Podemos llegó hasta las más altas cotas de su relevancia política con su acuerdo de Gobierno con el PSOE en 2019, sin duda gracias a la apremiante necesidad de Pedro Sánchez y ya entonces estaba claro que a aquella alianza hubo sectores socialistas que llegaron tapándose la nariz. Está claro, también, que buena parte de los logros sociales establecidos por aquel Gobierno progresista lo fueron por impulso de Podemos. También está claro que ese Gobierno se sostuvo entre tensiones, reproches y sonados desencuentros dada la tendencia de Podemos a lavar en público los trapos sucios.

Avanzaban, cierto, las medidas progresistas, pero al mismo tiempo el líder de Podemos y vicepresidente Pablo Iglesias se desvinculaba del Gobierno, se producían nuevas escisiones en la formación y se erosionaba gravemente al Ejecutivo con las consecuencias indeseadas de la ley de sí es sí. Paralelamente, Yolanda Díaz, ministra de Trabajo integrada en el Gobierno a propuesta de Podemos, intentaba salvar la caída en picado de la formación promocionando una nueva alternativa de la izquierda, Sumar, en la que Podemos se integra a regañadientes.

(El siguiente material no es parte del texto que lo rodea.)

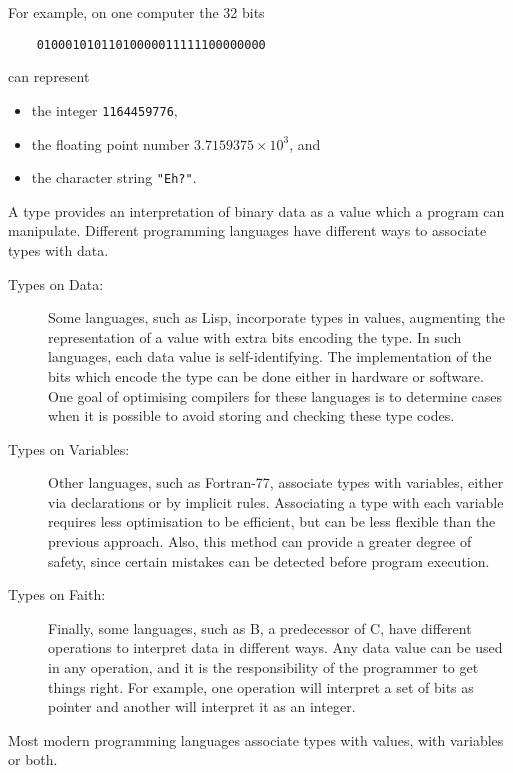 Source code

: For example, on one computer the 32 bits

\begin{verbatim}
    01000101011010000011111100000000
\end{verbatim}

can represent

\begin{itemize}
\item the integer \verb"1164459776",
\item the floating point number $3.7159375 \times 10^3$, and
\item the character string \verb+"Eh?"+.
\end{itemize}

A type provides an interpretation of binary data as a value which
a program can manipulate.
Different programming languages have different ways to associate types
with data.

\begin{description}

\item[Types on Data:]
Some languages, such as Lisp, incorporate types in values,
augmenting the representation of a value with extra bits encoding
the type.  In such languages, each data value is self-identifying.
The implementation of the bits which encode the type
can be done either in hardware or software.
One goal of optimising compilers for these languages is to determine cases
when it is possible to avoid storing and checking these type codes.

\item[Types on Variables:]
Other languages, such as Fortran-77, associate types with variables,
either via declarations or by implicit rules.
Associating a type with each variable
requires less optimisation to be efficient, but can be less flexible
than the previous approach.  Also, this method can provide a greater degree
of safety, since certain mistakes can be detected before program execution.

\item[Types on Faith:]
Finally, some languages, such as B, a predecessor of C, have different
operations to interpret data in different ways.  
Any data value can be used in any operation, and it is the
responsibility of the programmer to get things right.
For example, one operation will interpret a set of bits as  pointer
and another will interpret it as an integer.
\end{description}
Most modern programming languages associate types with values,
with variables or both.

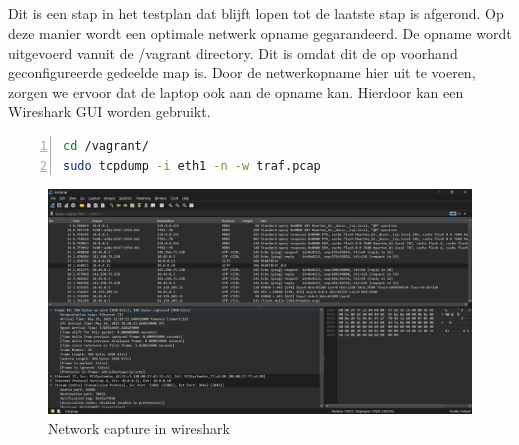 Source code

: \subsection{}%
\label{sec:Test-NIC}%

\subsection{}%
\label{sec:Test-capture}%

Dit is een stap in het testplan dat blijft lopen tot de laatste stap is afgerond. Op deze manier wordt een optimale netwerk opname gegarandeerd. De opname wordt uitgevoerd vanuit de /vagrant directory. Dit is omdat dit de op voorhand geconfigureerde gedeelde map is. Door de netwerkopname hier uit te voeren, zorgen we ervoor dat de laptop ook aan de opname kan. Hierdoor kan een Wireshark GUI worden gebruikt.

\begin{lstlisting}[basicstyle=\small, frame=single, breaklines=true, postbreak=\mbox{\textcolor{red}{$\hookrightarrow$}\space}, escapeinside ={\%,}, escapechar={!}, numbers=left, language=sh, caption=Tcpdump]
cd /vagrant/
sudo tcpdump -i eth1 -n -w traf.pcap
\end{lstlisting}

\begin{figure}[H]
    \includegraphics[width=\linewidth]{../graphics/POC-wireshark.png}
    \caption{Network capture in wireshark}
    \label{fig:wireshark}
\end{figure}

\subsection{}%
\label{sec:Test-ping}%



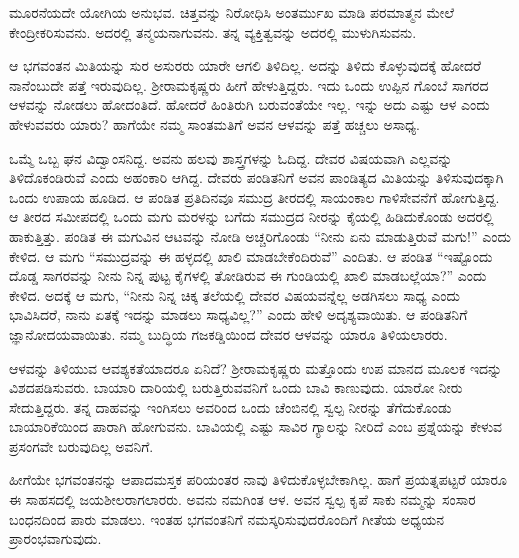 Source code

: ಮೂರನೆಯದೇ ಯೋಗಿಯ ಅನುಭವ. ಚಿತ್ತವನ್ನು ನಿರೋಧಿಸಿ ಅಂತರ್ಮುಖ ಮಾಡಿ ಪರಮಾತ್ಮನ ಮೇಲೆ ಕೇಂದ್ರೀಕರಿಸುವನು. ಅದರಲ್ಲಿ ತನ್ಮಯನಾಗುವನು. ತನ್ನ ವ್ಯಕ್ತಿತ್ವವನ್ನು ಅದರಲ್ಲಿ ಮುಳುಗಿಸುವನು.

ಆ ಭಗವಂತನ ಮಿತಿಯನ್ನು ಸುರ ಅಸುರರು ಯಾರೇ ಆಗಲಿ ತಿಳಿದಿಲ್ಲ. ಅದನ್ನು ತಿಳಿದು ಕೊಳ್ಳುವುದಕ್ಕೆ ಹೋದರೆ ನಾನೆಂಬುದೇ ಪತ್ತೆ ಇರುವುದಿಲ್ಲ. ಶ್ರೀರಾಮಕೃಷ್ಣರು ಹೀಗೆ ಹೇಳುತ್ತಿದ್ದರು. ಇದು ಒಂದು ಉಪ್ಪಿನ ಗೊಂಬೆ ಸಾಗರದ ಆಳವನ್ನು ನೋಡಲು ಹೋದಂತಿದೆ. ಹೋದರೆ ಹಿಂತಿರುಗಿ ಬರುವಂತೆಯೇ ಇಲ್ಲ. ಇನ್ನು ಅದು ಎಷ್ಟು ಆಳ ಎಂದು ಹೇಳುವವರು ಯಾರು? ಹಾಗೆಯೇ ನಮ್ಮ ಸಾಂತಮತಿಗೆ ಅವನ ಆಳವನ್ನು ಪತ್ತೆ ಹಚ್ಚಲು ಅಸಾಧ್ಯ.

ಒಮ್ಮೆ ಒಬ್ಬ ಘನ ವಿದ್ವಾಂಸನಿದ್ದ. ಅವನು ಹಲವು ಶಾಸ್ತ್ರಗಳನ್ನು ಓದಿದ್ದ. ದೇವರ ವಿಷಯವಾಗಿ ಎಲ್ಲವನ್ನು ತಿಳಿದೊಕಂಡಿರುವೆ ಎಂದು ಅಹಂಕಾರಿ ಆಗಿದ್ದ. ದೇವರು ಪಂಡಿತನಿಗೆ ಅವನ ಪಾಂಡಿತ್ಯದ ಮಿತಿಯನ್ನು ತಿಳಿಸುವುದಕ್ಕಾಗಿ ಒಂದು ಉಪಾಯ ಹೂಡಿದ. ಆ ಪಂಡಿತ ಪ್ರತಿದಿನವೂ ಸಮುದ್ರ ತೀರದಲ್ಲಿ ಸಾಯಂಕಾಲ ಗಾಳಿಸೇವನೆಗೆ ಹೋಗುತ್ತಿದ್ದ. ಆ ತೀರದ ಸಮೀಪದಲ್ಲಿ ಒಂದು ಮಗು ಮರಳನ್ನು ಬಗೆದು ಸಮುದ್ರದ ನೀರನ್ನು ಕೈಯಲ್ಲಿ ಹಿಡಿದುಕೊಂಡು ಅದರಲ್ಲಿ ಹಾಕುತ್ತಿತ್ತು. ಪಂಡಿತ ಈ ಮಗುವಿನ ಆಟವನ್ನು ನೋಡಿ ಅಚ್ಚರಿಗೊಂಡು “ನೀನು ಏನು ಮಾಡುತ್ತಿರುವೆ ಮಗು!” ಎಂದು ಕೇಳಿದ. ಆ ಮಗು “ಸಮುದ್ರವನ್ನು ಈ ಹಳ್ಳದಲ್ಲಿ ಖಾಲಿ ಮಾಡಬೇಕೆಂದಿರುವೆ” ಎಂದಿತು. ಆ ಪಂಡಿತ “ಇಷ್ಟೊಂದು ದೊಡ್ಡ ಸಾಗರವನ್ನು ನೀನು ನಿನ್ನ ಪುಟ್ಟ ಕೈಗಳಲ್ಲಿ ತೋಡಿರುವ ಈ ಗುಂಡಿಯಲ್ಲಿ ಖಾಲಿ ಮಾಡಬಲ್ಲೆಯಾ?” ಎಂದು ಕೇಳಿದ. ಅದಕ್ಕೆ ಆ ಮಗು, “ನೀನು ನಿನ್ನ ಚಿಕ್ಕ ತಲೆಯಲ್ಲಿ ದೇವರ ವಿಷಯವನ್ನೆಲ್ಲ ಅಡಗಿಸಲು ಸಾಧ್ಯ ಎಂದು ಭಾವಿಸಿದರೆ, ನಾನು ಏತಕ್ಕೆ ಇದನ್ನು ಮಾಡಲು ಸಾಧ್ಯವಿಲ್ಲ?” ಎಂದು ಹೇಳಿ ಅದೃಶ್ಯವಾಯಿತು. ಆ ಪಂಡಿತನಿಗೆ ಜ್ಞಾನೋದಯವಾಯಿತು. ನಮ್ಮ ಬುದ್ಧಿಯ ಗಜಕಡ್ಡಿಯಿಂದ ದೇವರ ಆಳವನ್ನು ಯಾರೂ ತಿಳಿಯಲಾರರು.

ಆಳವನ್ನು ತಿಳಿಯುವ ಆವಶ್ಯಕತೆಯಾದರೂ ಏನಿದೆ? ಶ್ರೀರಾಮಕೃಷ್ಣರು ಮತ್ತೊಂದು ಉಪ ಮಾನದ ಮೂಲಕ ಇದನ್ನು ವಿಶದಪಡಿಸುವರು. ಬಾಯಾರಿ ದಾರಿಯಲ್ಲಿ ಬರುತ್ತಿರುವವನಿಗೆ ಒಂದು ಬಾವಿ ಕಾಣುವುದು. ಯಾರೋ ನೀರು ಸೇದುತ್ತಿದ್ದರು. ತನ್ನ ದಾಹವನ್ನು ಇಂಗಿಸಲು ಅವರಿಂದ ಒಂದು ಚೆಂಬಿನಲ್ಲಿ ಸ್ವಲ್ಪ ನೀರನ್ನು ತೆಗೆದುಕೊಂಡು ಬಾಯಾರಿಕೆಯಿಂದ ಪಾರಾಗಿ ಹೋಗುವನು. ಬಾವಿಯಲ್ಲಿ ಎಷ್ಟು ಸಾವಿರ ಗ್ಯಾಲನ್ನು ನೀರಿದೆ ಎಂಬ ಪ್ರಶ್ನೆಯನ್ನು ಕೇಳುವ ಪ್ರಸಂಗವೇ ಬರುವುದಿಲ್ಲ ಅವನಿಗೆ.

ಹೀಗೆಯೇ ಭಗವಂತನನ್ನು ಆಪಾದಮಸ್ತಕ ಪರಿಯಂತರ ನಾವು ತಿಳಿದುಕೊಳ್ಳಬೇಕಾಗಿಲ್ಲ. ಹಾಗೆ ಪ್ರಯತ್ನಪಟ್ಟರೆ ಯಾರೂ ಈ ಸಾಹಸದಲ್ಲಿ ಜಯಶೀಲರಾಗಲಾರರು. ಅವನು ನಮಗಿಂತ ಆಳ. ಅವನ ಸ್ವಲ್ಪ ಕೃಪೆ ಸಾಕು ನಮ್ಮನ್ನು ಸಂಸಾರ ಬಂಧನದಿಂದ ಪಾರು ಮಾಡಲು. ಇಂತಹ ಭಗವಂತನಿಗೆ ನಮಸ್ಕರಿಸುವುದರೊಂದಿಗೆ ಗೀತೆಯ ಅಧ್ಯಯನ ಪ್ರಾರಂಭವಾಗುವುದು.


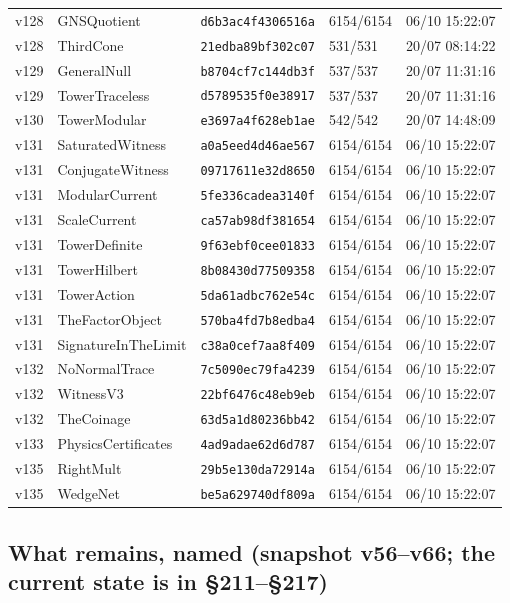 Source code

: \documentclass[11pt]{article}
\theoremstyle{definition}\newtheorem{deriv}{Derivation}
\begin{document}
{\begin{longtable}{@{}lllll@{}}
v128 & GNSQuotient & \texttt{d6b3ac4f4306516a} & 6154/6154 & 06/10 15:22:07 \\
v128 & ThirdCone & \texttt{21edba89bf302c07} & 531/531 & 20/07 08:14:22 \\
v129 & GeneralNull & \texttt{b8704cf7c144db3f} & 537/537 & 20/07 11:31:16 \\
v129 & TowerTraceless & \texttt{d5789535f0e38917} & 537/537 & 20/07 11:31:16 \\
v130 & TowerModular & \texttt{e3697a4f628eb1ae} & 542/542 & 20/07 14:48:09 \\
v131 & SaturatedWitness & \texttt{a0a5eed4d46ae567} & 6154/6154 & 06/10 15:22:07 \\
v131 & ConjugateWitness & \texttt{09717611e32d8650} & 6154/6154 & 06/10 15:22:07 \\
v131 & ModularCurrent & \texttt{5fe336cadea3140f} & 6154/6154 & 06/10 15:22:07 \\
v131 & ScaleCurrent & \texttt{ca57ab98df381654} & 6154/6154 & 06/10 15:22:07 \\
v131 & TowerDefinite & \texttt{9f63ebf0cee01833} & 6154/6154 & 06/10 15:22:07 \\
v131 & TowerHilbert & \texttt{8b08430d77509358} & 6154/6154 & 06/10 15:22:07 \\
v131 & TowerAction & \texttt{5da61adbc762e54c} & 6154/6154 & 06/10 15:22:07 \\
v131 & TheFactorObject & \texttt{570ba4fd7b8edba4} & 6154/6154 & 06/10 15:22:07 \\
v131 & SignatureInTheLimit & \texttt{c38a0cef7aa8f409} & 6154/6154 & 06/10 15:22:07 \\
v132 & NoNormalTrace & \texttt{7c5090ec79fa4239} & 6154/6154 & 06/10 15:22:07 \\
v132 & WitnessV3 & \texttt{22bf6476c48eb9eb} & 6154/6154 & 06/10 15:22:07 \\
v132 & TheCoinage & \texttt{63d5a1d80236bb42} & 6154/6154 & 06/10 15:22:07 \\
v133 & PhysicsCertificates & \texttt{4ad9adae62d6d787} & 6154/6154 & 06/10 15:22:07 \\
v135 & RightMult & \texttt{29b5e130da72914a} & 6154/6154 & 06/10 15:22:07 \\
v135 & WedgeNet & \texttt{be5a629740df809a} & 6154/6154 & 06/10 15:22:07 \\
\bottomrule\end{longtable}}

\subsection*{What remains, named (snapshot v56--v66; the current state is in \S211--\S217)}
\end{document}
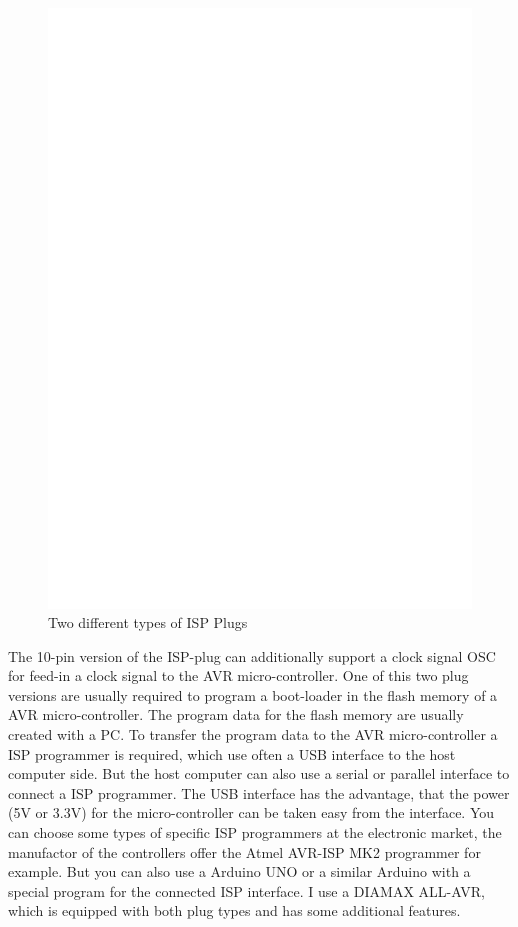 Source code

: \begin{figure}[H]
\centering
\includegraphics[width=12cm]{../FIG/ISP.eps}
\caption{Two different types of ISP Plugs}
\label{fig:ISP}
\end{figure}

The 10-pin version of the ISP-plug can additionally support a clock signal OSC
for feed-in a clock signal to the AVR micro-controller.
One of this two plug versions are usually required to program a boot-loader in
the flash memory of a AVR micro-controller. The program data
for the flash memory are usually created with a PC.
To transfer the program data to the AVR micro-controller a ISP programmer
is required, which use often a USB interface to the host computer side.
But the host computer can also use a serial or parallel interface to
connect a ISP programmer.
The USB interface has the advantage, that the power (5V or 3.3V) for
the micro-controller can be taken easy from the interface.
You can choose some types of specific ISP programmers at the electronic market,
the manufactor of the controllers offer the Atmel AVR-ISP MK2 programmer for example.
But you can also use a Arduino UNO or a similar Arduino with
a special program for the connected ISP interface.
I use a DIAMAX ALL-AVR, which is equipped with both plug types
and has some additional features.

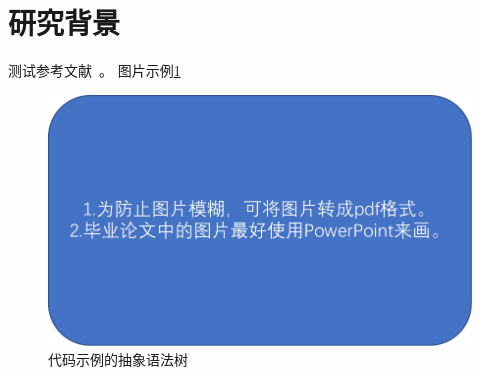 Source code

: \section{研究背景}
测试参考文献~\cite{ASE10Rule}。
图片示例\ref{fig:fig1}

\begin{figure}[htb]
	\centering
	\includegraphics[width=\textwidth]{image/fig1.pdf}
	\caption{代码示例的抽象语法树} 
	\label{fig:fig1} 
\end{figure} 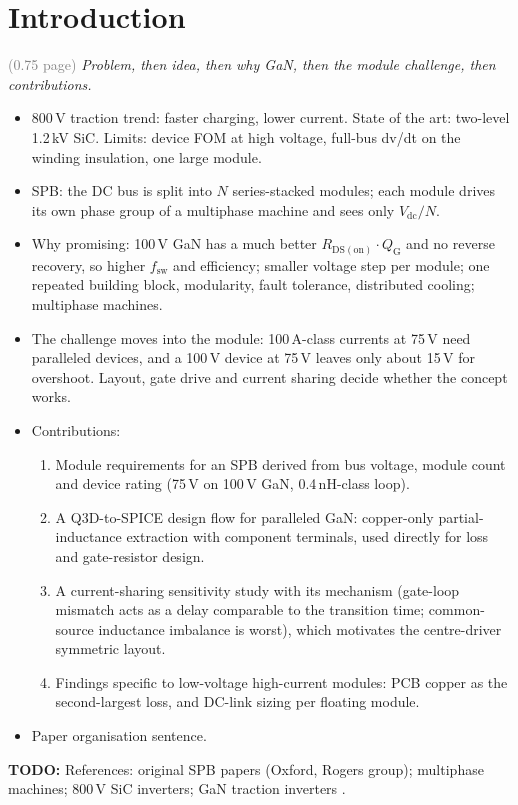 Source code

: \documentclass[conference]{IEEEtran}
\newcommand{\plan}[1]{\textcolor{blue!60!black}{\textit{#1}}}
\newcommand{\todo}[1]{\textcolor{red!70!black}{\textbf{TODO:} #1}}
\newcommand{\pages}[1]{\hfill\textcolor{gray}{\small(#1 page)}}
\begin{document}
\section{Introduction}\pages{0.75}
\plan{Problem, then idea, then why GaN, then the module challenge, then contributions.}
\begin{itemize}
\item 800\,V traction trend: faster charging, lower current. State of the art: two-level 1.2\,kV SiC. Limits: device FOM at high voltage, full-bus dv/dt on the winding insulation, one large module.
\item SPB: the DC bus is split into $N$ series-stacked modules; each module drives its own phase group of a multiphase machine and sees only $V_\mathrm{dc}/N$.
\item Why promising: 100\,V GaN has a much better $R_\mathrm{DS(on)}\cdot Q_\mathrm{G}$ and no reverse recovery, so higher $f_\mathrm{sw}$ and efficiency; smaller voltage step per module; one repeated building block, modularity, fault tolerance, distributed cooling; multiphase machines.
\item The challenge moves into the module: 100\,A-class currents at 75\,V need paralleled devices, and a 100\,V device at 75\,V leaves only about 15\,V for overshoot. Layout, gate drive and current sharing decide whether the concept works.
\item Contributions:
 \begin{enumerate}
 \item Module requirements for an SPB derived from bus voltage, module count and device rating (75\,V on 100\,V GaN, 0.4\,nH-class loop).
 \item A Q3D-to-SPICE design flow for paralleled GaN: copper-only partial-inductance extraction with component terminals, used directly for loss and gate-resistor design.
 \item A current-sharing sensitivity study with its mechanism (gate-loop mismatch acts as a delay comparable to the transition time; common-source inductance imbalance is worst), which motivates the centre-driver symmetric layout.
 \item Findings specific to low-voltage high-current modules: PCB copper as the second-largest loss, and DC-link sizing per floating module.
 \end{enumerate}
\item Paper organisation sentence.
\end{itemize}
\todo{References: original SPB papers (Oxford, Rogers group); multiphase machines; 800\,V SiC inverters; GaN traction inverters \cite{cooke2026,gan_module_traction,gan_3level,gan_100kw,gan_scooter,gan_lev}.}
\end{document}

Lo demás ya es sabido. Nuevo Gobierno de coalición PSOE-Sumar del que quedan apartadas las dos máximas representantes de Podemos, Irene Montero y Jone Belarra. Su no inclusión en los ministerios gestionados por Sumar les ha provocado una reacción desabrida, agresiva, por supuesto pública y sonada, que denotan un contradictorio apego al cargo propio de la “casta” tantas veces denostada por los herederos del 15-M.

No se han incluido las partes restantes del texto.